▶ _How to complete this task_:
Quote the whole listing word for word. Do not include the pictures.

▶ _Records for this task_:
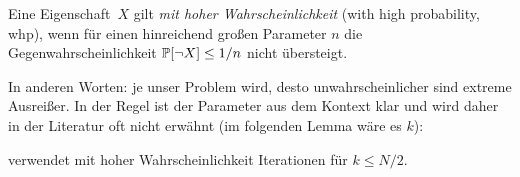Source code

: \begin{definition}
    Eine  Eigenschaft~$X$ gilt \emph{mit hoher Wahrscheinlichkeit} (with high probability, whp),
    wenn für einen hinreichend großen Parameter $n$ die Gegenwahrscheinlichkeit $\mathbb{P}\!\left[\lnot X\right] \le 1/n$ nicht übersteigt.
\end{definition}

In anderen Worten: je  unser Problem wird, desto unwahrscheinlicher sind extreme Ausreißer.
In der Regel ist der Parameter aus dem Kontext klar und wird daher in der Literatur oft nicht erwähnt (im folgenden Lemma wäre es $k$):

\begin{lemma}
     verwendet mit hoher Wahrscheinlichkeit  Iterationen für $k \le N/2$.
\end{lemma}

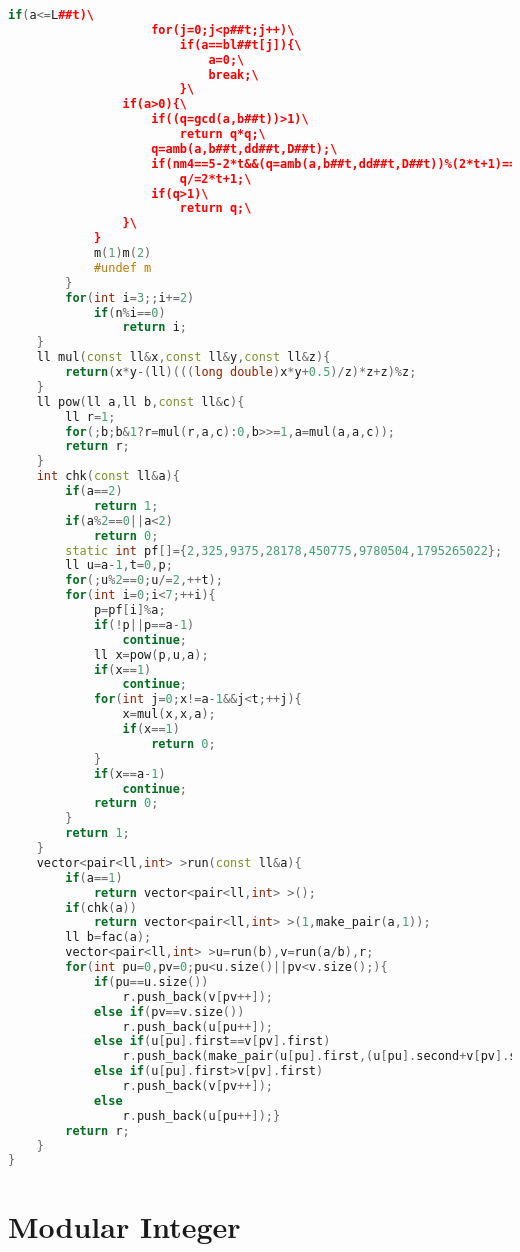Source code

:\documentclass{book}
\begin{document}
\begin{lstlisting}[language=C++,title={Integer Factorization (Shanks' Square Forms Factorization).hpp (4675 bytes, 147 lines)}]
                if(a<=L##t)\
                    for(j=0;j<p##t;j++)\
                        if(a==bl##t[j]){\
                            a=0;\
                            break;\
                        }\
                if(a>0){\
                    if((q=gcd(a,b##t))>1)\
                        return q*q;\
                    q=amb(a,b##t,dd##t,D##t);\
                    if(nm4==5-2*t&&(q=amb(a,b##t,dd##t,D##t))%(2*t+1)==0)\
                        q/=2*t+1;\
                    if(q>1)\
                        return q;\
                }\
            }
            m(1)m(2)
            #undef m
        }
        for(int i=3;;i+=2)
            if(n%i==0)
                return i;
    }
    ll mul(const ll&x,const ll&y,const ll&z){
        return(x*y-(ll)(((long double)x*y+0.5)/z)*z+z)%z;
    }
    ll pow(ll a,ll b,const ll&c){
        ll r=1;
        for(;b;b&1?r=mul(r,a,c):0,b>>=1,a=mul(a,a,c));
        return r;
    }
    int chk(const ll&a){
        if(a==2)
            return 1;
        if(a%2==0||a<2)
            return 0;
        static int pf[]={2,325,9375,28178,450775,9780504,1795265022};
        ll u=a-1,t=0,p;
        for(;u%2==0;u/=2,++t);
        for(int i=0;i<7;++i){
            p=pf[i]%a;
            if(!p||p==a-1)
                continue;
            ll x=pow(p,u,a);
            if(x==1)
                continue;
            for(int j=0;x!=a-1&&j<t;++j){
                x=mul(x,x,a);
                if(x==1)
                    return 0;
            }
            if(x==a-1)
                continue;
            return 0;
        }
        return 1;
    }
    vector<pair<ll,int> >run(const ll&a){
        if(a==1)
            return vector<pair<ll,int> >();
        if(chk(a))
            return vector<pair<ll,int> >(1,make_pair(a,1));
        ll b=fac(a);
        vector<pair<ll,int> >u=run(b),v=run(a/b),r;
        for(int pu=0,pv=0;pu<u.size()||pv<v.size();){
            if(pu==u.size())
                r.push_back(v[pv++]);
            else if(pv==v.size())
                r.push_back(u[pu++]);
            else if(u[pu].first==v[pv].first)
                r.push_back(make_pair(u[pu].first,(u[pu].second+v[pv].second))),++pu,++pv;
            else if(u[pu].first>v[pv].first)
                r.push_back(v[pv++]);
            else
                r.push_back(u[pu++]);}
        return r;
    }
}
\end{lstlisting}
\addtocontents{toc}{}
\section{Modular Integer}
\end{document}
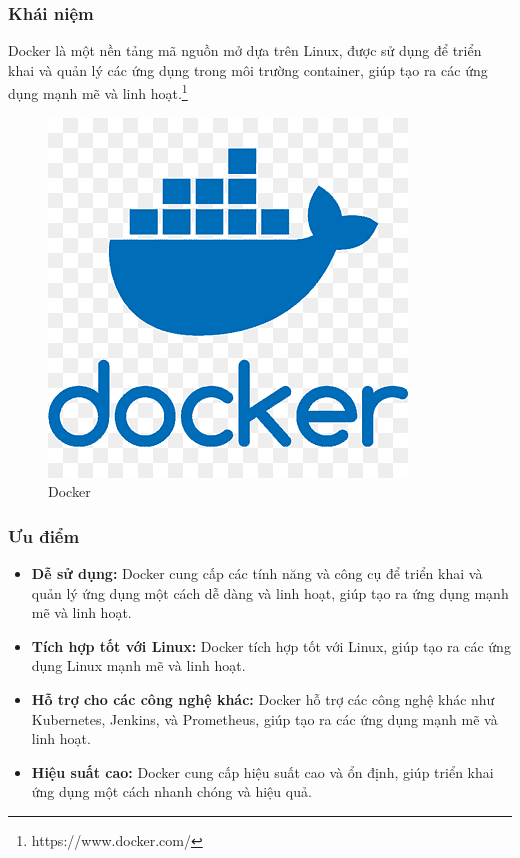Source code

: \subsubsection{Khái niệm}
\noindent Docker là một nền tảng mã nguồn mở dựa trên Linux, được sử dụng để triển khai và quản lý các ứng dụng trong môi trường container, giúp tạo ra các ứng dụng mạnh mẽ và linh hoạt.\footnote{https://www.docker.com/}
\begin{figure}[H]
  \begin{center}
    \includegraphics[scale=0.35]{images/hieu/phuluc/docker.png}
    \caption{Docker}
  \end{center}
\end{figure}
\subsubsection{Ưu điểm}
\begin{itemize}
  \item \textbf{Dễ sử dụng:} Docker cung cấp các tính năng và công cụ để triển khai và quản lý ứng dụng một cách dễ dàng và linh hoạt, giúp tạo ra ứng dụng mạnh mẽ và linh hoạt.
  \item \textbf{Tích hợp tốt với Linux:} Docker tích hợp tốt với Linux, giúp tạo ra các ứng dụng Linux mạnh mẽ và linh hoạt.
  \item \textbf{Hỗ trợ cho các công nghệ khác:} Docker hỗ trợ các công nghệ khác như Kubernetes, Jenkins, và Prometheus, giúp tạo ra các ứng dụng mạnh mẽ và linh hoạt.
  \item \textbf{Hiệu suất cao:} Docker cung cấp hiệu suất cao và ổn định, giúp triển khai ứng dụng một cách nhanh chóng và hiệu quả.
\end{itemize}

▶ _Task answer_:
Source code

: \begin{definition}
    Eine  Eigenschaft~$X$ gilt \emph{mit hoher Wahrscheinlichkeit} (with high probability, whp),
    wenn für einen hinreichend großen Parameter $n$ die Gegenwahrscheinlichkeit $\mathbb{P}\!\left[\lnot X\right] \le 1/n$ nicht übersteigt.
\end{definition}

In anderen Worten: je  unser Problem wird, desto unwahrscheinlicher sind extreme Ausreißer.
In der Regel ist der Parameter aus dem Kontext klar und wird daher in der Literatur oft nicht erwähnt (im folgenden Lemma wäre es $k$):

\begin{lemma}
     verwendet mit hoher Wahrscheinlichkeit  Iterationen für $k \le N/2$.
\end{lemma}

Source code

:\documentclass{book}
\begin{document}
\begin{lstlisting}[language=C++,title={Integer Factorization (Shanks' Square Forms Factorization).hpp (4675 bytes, 147 lines)}]
                if(a<=L##t)\
                    for(j=0;j<p##t;j++)\
                        if(a==bl##t[j]){\
                            a=0;\
                            break;\
                        }\
                if(a>0){\
                    if((q=gcd(a,b##t))>1)\
                        return q*q;\
                    q=amb(a,b##t,dd##t,D##t);\
                    if(nm4==5-2*t&&(q=amb(a,b##t,dd##t,D##t))%(2*t+1)==0)\
                        q/=2*t+1;\
                    if(q>1)\
                        return q;\
                }\
            }
            m(1)m(2)
            #undef m
        }
        for(int i=3;;i+=2)
            if(n%i==0)
                return i;
    }
    ll mul(const ll&x,const ll&y,const ll&z){
        return(x*y-(ll)(((long double)x*y+0.5)/z)*z+z)%z;
    }
    ll pow(ll a,ll b,const ll&c){
        ll r=1;
        for(;b;b&1?r=mul(r,a,c):0,b>>=1,a=mul(a,a,c));
        return r;
    }
    int chk(const ll&a){
        if(a==2)
            return 1;
        if(a%2==0||a<2)
            return 0;
        static int pf[]={2,325,9375,28178,450775,9780504,1795265022};
        ll u=a-1,t=0,p;
        for(;u%2==0;u/=2,++t);
        for(int i=0;i<7;++i){
            p=pf[i]%a;
            if(!p||p==a-1)
                continue;
            ll x=pow(p,u,a);
            if(x==1)
                continue;
            for(int j=0;x!=a-1&&j<t;++j){
                x=mul(x,x,a);
                if(x==1)
                    return 0;
            }
            if(x==a-1)
                continue;
            return 0;
        }
        return 1;
    }
    vector<pair<ll,int> >run(const ll&a){
        if(a==1)
            return vector<pair<ll,int> >();
        if(chk(a))
            return vector<pair<ll,int> >(1,make_pair(a,1));
        ll b=fac(a);
        vector<pair<ll,int> >u=run(b),v=run(a/b),r;
        for(int pu=0,pv=0;pu<u.size()||pv<v.size();){
            if(pu==u.size())
                r.push_back(v[pv++]);
            else if(pv==v.size())
                r.push_back(u[pu++]);
            else if(u[pu].first==v[pv].first)
                r.push_back(make_pair(u[pu].first,(u[pu].second+v[pv].second))),++pu,++pv;
            else if(u[pu].first>v[pv].first)
                r.push_back(v[pv++]);
            else
                r.push_back(u[pu++]);}
        return r;
    }
}
\end{lstlisting}
\addtocontents{toc}{}
\section{Modular Integer}
\end{document}
Source code

: \subsubsection{Khái niệm}
\noindent Docker là một nền tảng mã nguồn mở dựa trên Linux, được sử dụng để triển khai và quản lý các ứng dụng trong môi trường container, giúp tạo ra các ứng dụng mạnh mẽ và linh hoạt.\footnote{https://www.docker.com/}
\begin{figure}[H]
  \begin{center}
    \includegraphics[scale=0.35]{images/hieu/phuluc/docker.png}
    \caption{Docker}
  \end{center}
\end{figure}
\subsubsection{Ưu điểm}
\begin{itemize}
  \item \textbf{Dễ sử dụng:} Docker cung cấp các tính năng và công cụ để triển khai và quản lý ứng dụng một cách dễ dàng và linh hoạt, giúp tạo ra ứng dụng mạnh mẽ và linh hoạt.
  \item \textbf{Tích hợp tốt với Linux:} Docker tích hợp tốt với Linux, giúp tạo ra các ứng dụng Linux mạnh mẽ và linh hoạt.
  \item \textbf{Hỗ trợ cho các công nghệ khác:} Docker hỗ trợ các công nghệ khác như Kubernetes, Jenkins, và Prometheus, giúp tạo ra các ứng dụng mạnh mẽ và linh hoạt.
  \item \textbf{Hiệu suất cao:} Docker cung cấp hiệu suất cao và ổn định, giúp triển khai ứng dụng một cách nhanh chóng và hiệu quả.
\end{itemize}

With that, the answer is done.